China Post cites media reports that the American Institute in Taiwan (AIT), the de facto US mission in Taiwan, had been aware of the affair Lo was having in 2002 and had conducted their own investigation into it between 2002 and 2005. Although Lo was already married, he conducted his affair with the woman even after he returned to Taiwan. The media reported that his trips to the US with her had been monitored by US intelligence, who alerted Taipei to the liaison.

=== Implications ===
Although Lo is said to be the highest-ranking officer arrested for allegedly spying for the PRC, the Taiwanese Ministry of National Defense downplayed the threat posed by the possible leaks by Lo, stating that he only had limited access to highly classified information. The acting director of the MND political warfare bureau said that Lo's duties as Director of the army's information and communications bureau were mainly "management duties". However, some military experts believe that Lo had access to an information about vital air, ground and sea battle management systems which could have severely compromised Taiwan's military command system in the case of conflict with Mainland China. Experts also believe joint military cooperation between Taipei and Washington may also have been jeopardized by the security breach.

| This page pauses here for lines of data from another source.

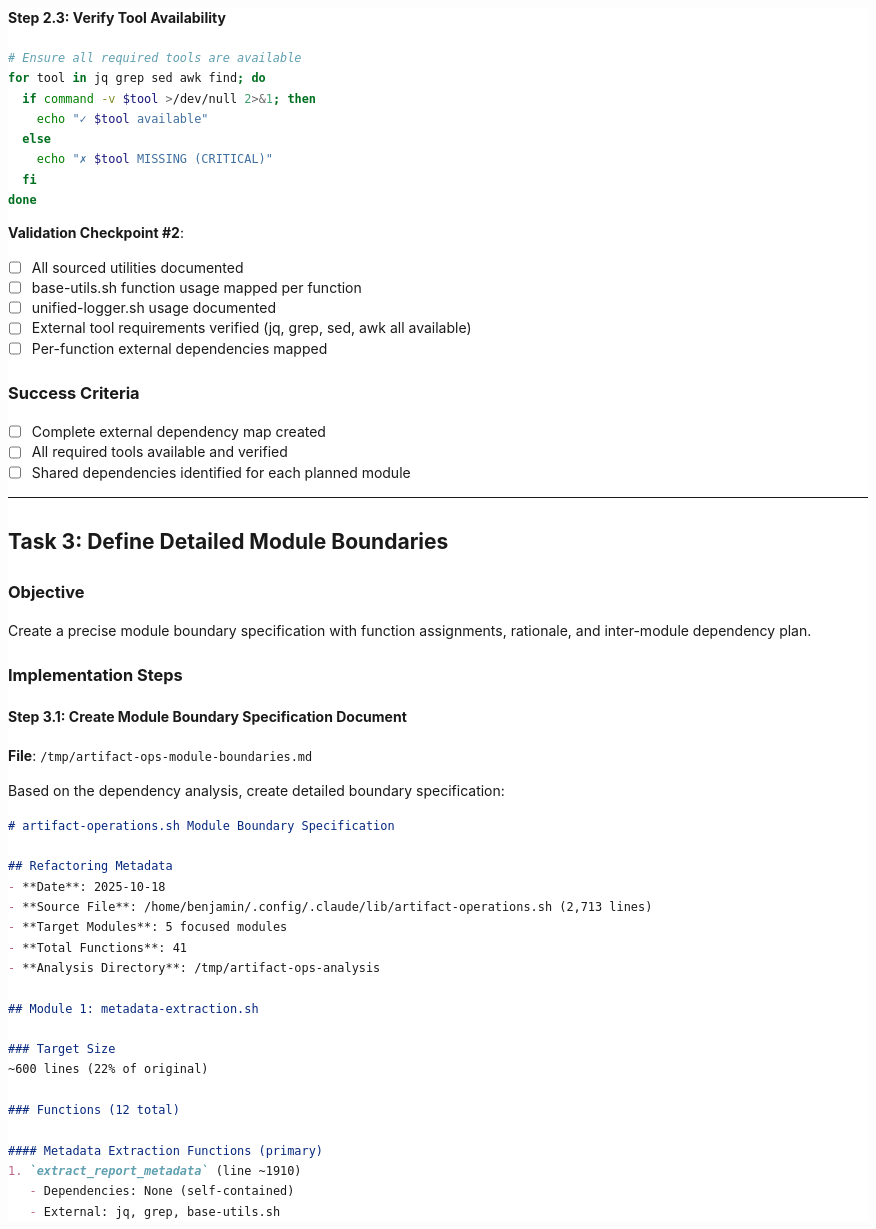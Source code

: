 #### Step 2.3: Verify Tool Availability

```bash
# Ensure all required tools are available
for tool in jq grep sed awk find; do
  if command -v $tool >/dev/null 2>&1; then
    echo "✓ $tool available"
  else
    echo "✗ $tool MISSING (CRITICAL)"
  fi
done
```

**Validation Checkpoint #2**:
- [ ] All sourced utilities documented
- [ ] base-utils.sh function usage mapped per function
- [ ] unified-logger.sh usage documented
- [ ] External tool requirements verified (jq, grep, sed, awk all available)
- [ ] Per-function external dependencies mapped

### Success Criteria

- [ ] Complete external dependency map created
- [ ] All required tools available and verified
- [ ] Shared dependencies identified for each planned module

---

## Task 3: Define Detailed Module Boundaries

### Objective

Create a precise module boundary specification with function assignments, rationale, and inter-module dependency plan.

### Implementation Steps

#### Step 3.1: Create Module Boundary Specification Document

**File**: `/tmp/artifact-ops-module-boundaries.md`

Based on the dependency analysis, create detailed boundary specification:

```markdown
# artifact-operations.sh Module Boundary Specification

## Refactoring Metadata
- **Date**: 2025-10-18
- **Source File**: /home/benjamin/.config/.claude/lib/artifact-operations.sh (2,713 lines)
- **Target Modules**: 5 focused modules
- **Total Functions**: 41
- **Analysis Directory**: /tmp/artifact-ops-analysis

## Module 1: metadata-extraction.sh

### Target Size
~600 lines (22% of original)

### Functions (12 total)

#### Metadata Extraction Functions (primary)
1. `extract_report_metadata` (line ~1910)
   - Dependencies: None (self-contained)
   - External: jq, grep, base-utils.sh

```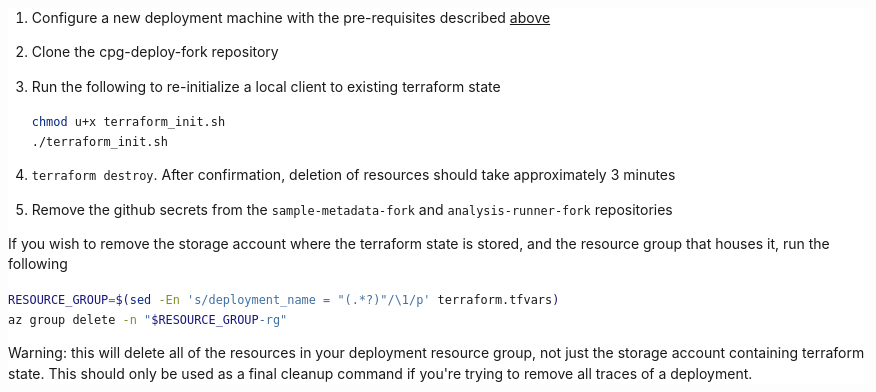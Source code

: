 1. Configure a new deployment machine with the pre-requisites described [above](#deployment-machine-pre-requisites)
1. Clone the cpg-deploy-fork repository
1. Run the following to re-initialize a local client to existing terraform state

   ```bash
   chmod u+x terraform_init.sh
   ./terraform_init.sh
   ```

1. `terraform destroy`. After confirmation, deletion of resources should take approximately 3 minutes
1. Remove the github secrets from the `sample-metadata-fork` and `analysis-runner-fork` repositories

If you wish to remove the storage account where the terraform state is stored, and the resource group that houses it, run the following

```bash
RESOURCE_GROUP=$(sed -En 's/deployment_name = "(.*?)"/\1/p' terraform.tfvars)
az group delete -n "$RESOURCE_GROUP-rg"
```

Warning: this will delete all of the resources in your deployment resource group, not just the storage account containing terraform state. This should only be used as a final cleanup command if you're trying to remove all traces of a deployment.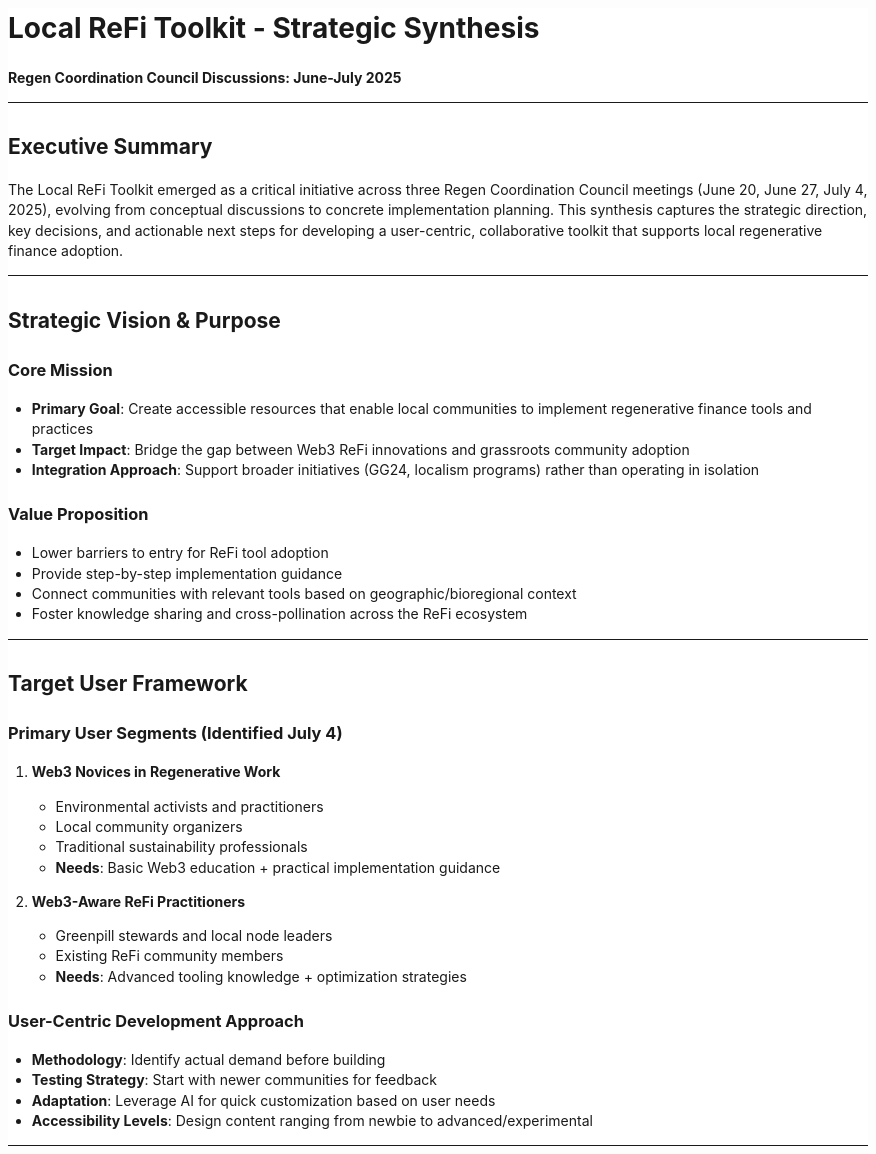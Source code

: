 # Local ReFi Toolkit - Strategic Synthesis
**Regen Coordination Council Discussions: June-July 2025**

---

## Executive Summary

The Local ReFi Toolkit emerged as a critical initiative across three Regen Coordination Council meetings (June 20, June 27, July 4, 2025), evolving from conceptual discussions to concrete implementation planning. This synthesis captures the strategic direction, key decisions, and actionable next steps for developing a user-centric, collaborative toolkit that supports local regenerative finance adoption.

---

## Strategic Vision & Purpose

### Core Mission
- **Primary Goal**: Create accessible resources that enable local communities to implement regenerative finance tools and practices
- **Target Impact**: Bridge the gap between Web3 ReFi innovations and grassroots community adoption
- **Integration Approach**: Support broader initiatives (GG24, localism programs) rather than operating in isolation

### Value Proposition
- Lower barriers to entry for ReFi tool adoption
- Provide step-by-step implementation guidance
- Connect communities with relevant tools based on geographic/bioregional context
- Foster knowledge sharing and cross-pollination across the ReFi ecosystem

---

## Target User Framework

### Primary User Segments (Identified July 4)
1. **Web3 Novices in Regenerative Work**
   - Environmental activists and practitioners
   - Local community organizers
   - Traditional sustainability professionals
   - **Needs**: Basic Web3 education + practical implementation guidance

2. **Web3-Aware ReFi Practitioners**
   - Greenpill stewards and local node leaders
   - Existing ReFi community members
   - **Needs**: Advanced tooling knowledge + optimization strategies

### User-Centric Development Approach
- **Methodology**: Identify actual demand before building
- **Testing Strategy**: Start with newer communities for feedback
- **Adaptation**: Leverage AI for quick customization based on user needs
- **Accessibility Levels**: Design content ranging from newbie to advanced/experimental

---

There are particular concerns that Lo may have passed on classified information on the "Po Sheng Operation", an advanced island-wide electronic warfare communications network used for directing the army, navy and air force in joint Taiwan-US war operations and communicating with the US Pacific Command. Military officials noted the Po Sheng system was so sensitive that different sections were constructed by different contractors to avoid the entire system being exposed. However, spokesman for the Taiwanese military said that the head of the army's communications and electronic information bureau did not have access to overall details of the Po Sheng project.